1500 milliards de dollars
Avant l’apparition de la Covid-19, la violence domestique représentait déjà un phénomène d’ampleur. L’an dernier, dans le monde, près de deux cent cinquante millions de femmes ont subi des agressions physiques ou sexuelles de la part d’un mari ou d’un compagnon ; pourtant, elles ont été moins de 40% à demander de l’aide ou à porter plainte auprès des services de police.
« Si nous ne faisons rien », a alerté Phumzile Mlambo-Ngcuka, la directrice exécutive d’ONU Femmes, « cette pandémie fantôme aggravera également l’incidence économique du Covid-19. À l’échelle mondiale, le coût économique de la violence à l’égard des femmes a déjà été estimé à plus ou moins 1 500 milliards de dollars. Ce chiffre ne peut qu’augmenter, car la violence s’intensifie aujourd’hui et se poursuivra au lendemain de la pandémie ».

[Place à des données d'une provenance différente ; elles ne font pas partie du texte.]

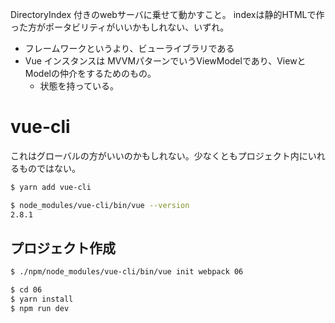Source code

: DirectoryIndex 付きのwebサーバに乗せて動かすこと。
indexは静的HTMLで作った方がポータビリティがいいかもしれない、いずれ。

- フレームワークというより、ビューライブラリである
- Vue インスタンスは MVVMパターンでいうViewModelであり、ViewとModelの仲介をするためのもの。
  - 状態を持っている。


# vue-cli
これはグローバルの方がいいのかもしれない。少なくともプロジェクト内にいれるものではない。
```bash
$ yarn add vue-cli

$ node_modules/vue-cli/bin/vue --version
2.8.1
```

## プロジェクト作成
```bash
$ ./npm/node_modules/vue-cli/bin/vue init webpack 06

$ cd 06
$ yarn install
$ npm run dev
```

Si la conscience de la gravité de ce sujet devient universelle, la prise en charge de ses victimes par la société est récente, et date seulement des années soixante-dix. Le premier refuge pour celles qu’on appelait alors des femmes battues ouvre ses portes en 1971 dans la banlieue de Londres. En France, c’est Hélène de Beauvoir qui fut la première, dans les mêmes années, à attirer l’attention sur ce grave problème de société, sensibilisée à cette cause par un terrible fait-divers alsacien : un homme avait jeté sa femme par la fenêtre !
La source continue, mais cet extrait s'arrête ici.